━━━━━ MATERIAL FOR THIS EXERCISE ━━━━━
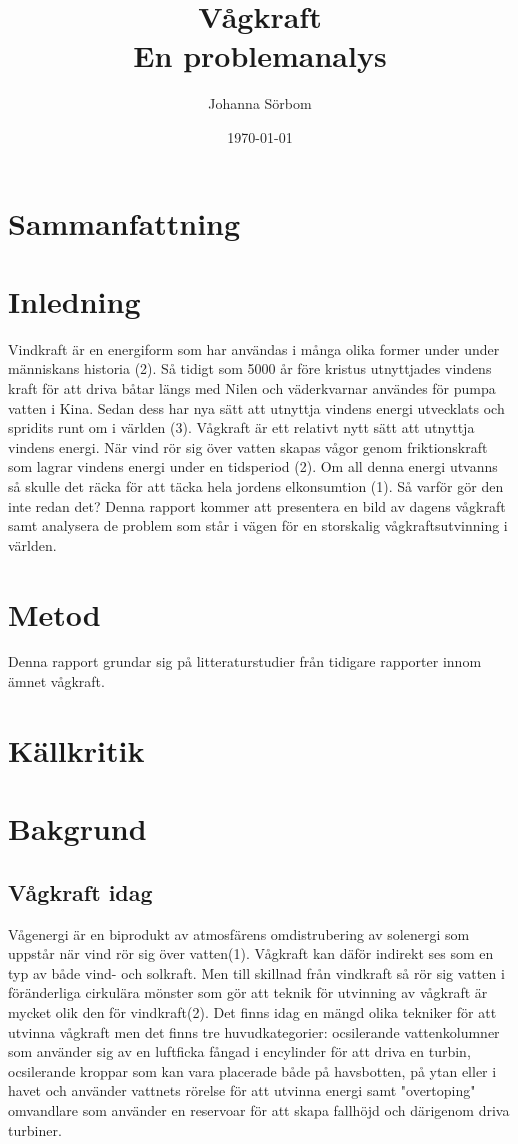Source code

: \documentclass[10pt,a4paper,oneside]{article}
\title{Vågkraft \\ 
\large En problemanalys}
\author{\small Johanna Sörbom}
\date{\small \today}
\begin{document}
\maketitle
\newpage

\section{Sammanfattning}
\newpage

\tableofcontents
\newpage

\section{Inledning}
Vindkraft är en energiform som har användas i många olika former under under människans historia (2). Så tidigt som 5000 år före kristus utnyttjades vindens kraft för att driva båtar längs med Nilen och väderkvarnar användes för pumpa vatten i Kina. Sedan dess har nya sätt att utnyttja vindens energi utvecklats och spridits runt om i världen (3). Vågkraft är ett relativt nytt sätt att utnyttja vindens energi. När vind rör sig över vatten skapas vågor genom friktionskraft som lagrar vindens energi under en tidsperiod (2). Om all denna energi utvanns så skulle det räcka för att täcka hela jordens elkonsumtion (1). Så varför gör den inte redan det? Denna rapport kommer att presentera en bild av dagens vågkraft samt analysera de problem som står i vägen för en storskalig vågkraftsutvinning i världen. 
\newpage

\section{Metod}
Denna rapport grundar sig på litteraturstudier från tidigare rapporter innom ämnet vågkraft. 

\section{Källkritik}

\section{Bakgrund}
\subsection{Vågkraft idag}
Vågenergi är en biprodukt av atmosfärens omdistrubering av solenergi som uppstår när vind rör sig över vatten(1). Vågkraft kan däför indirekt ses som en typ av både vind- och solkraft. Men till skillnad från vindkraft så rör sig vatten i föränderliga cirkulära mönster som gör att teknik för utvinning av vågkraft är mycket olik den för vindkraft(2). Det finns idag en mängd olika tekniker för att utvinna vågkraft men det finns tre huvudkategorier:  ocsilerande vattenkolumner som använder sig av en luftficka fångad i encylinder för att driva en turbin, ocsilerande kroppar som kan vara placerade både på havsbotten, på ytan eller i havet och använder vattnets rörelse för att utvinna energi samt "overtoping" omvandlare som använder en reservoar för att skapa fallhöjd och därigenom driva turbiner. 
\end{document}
━━━━━
━━━━━ MATERIAL FOR THIS EXERCISE ━━━━━
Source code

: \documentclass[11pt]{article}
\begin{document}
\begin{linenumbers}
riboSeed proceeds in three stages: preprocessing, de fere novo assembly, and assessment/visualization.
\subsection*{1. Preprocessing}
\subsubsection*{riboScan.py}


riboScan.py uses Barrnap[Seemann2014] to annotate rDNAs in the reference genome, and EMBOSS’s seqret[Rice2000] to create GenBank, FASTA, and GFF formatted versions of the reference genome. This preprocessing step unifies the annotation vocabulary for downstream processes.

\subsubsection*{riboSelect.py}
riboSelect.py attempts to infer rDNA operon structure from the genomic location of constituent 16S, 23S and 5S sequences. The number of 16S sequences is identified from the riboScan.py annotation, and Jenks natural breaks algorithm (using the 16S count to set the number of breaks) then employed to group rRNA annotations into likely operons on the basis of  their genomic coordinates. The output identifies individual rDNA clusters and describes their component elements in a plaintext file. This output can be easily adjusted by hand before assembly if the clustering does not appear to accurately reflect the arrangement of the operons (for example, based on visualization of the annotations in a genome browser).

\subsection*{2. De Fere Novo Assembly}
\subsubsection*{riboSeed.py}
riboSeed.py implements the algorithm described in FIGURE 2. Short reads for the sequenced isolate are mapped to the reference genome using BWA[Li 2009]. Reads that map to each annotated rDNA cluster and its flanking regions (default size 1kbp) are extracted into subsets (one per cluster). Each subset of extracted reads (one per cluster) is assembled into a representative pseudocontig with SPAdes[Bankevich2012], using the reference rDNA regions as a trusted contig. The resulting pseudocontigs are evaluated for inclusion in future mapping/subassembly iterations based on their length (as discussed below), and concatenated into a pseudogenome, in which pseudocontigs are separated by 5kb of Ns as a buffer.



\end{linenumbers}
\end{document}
━━━━━
PROMPT: The string "article" marks the lines to return from the material. Copy each one.

ANSWER SECTION:
: \documentclass[10pt,a4paper,oneside]{article}
: \documentclass[11pt]{article}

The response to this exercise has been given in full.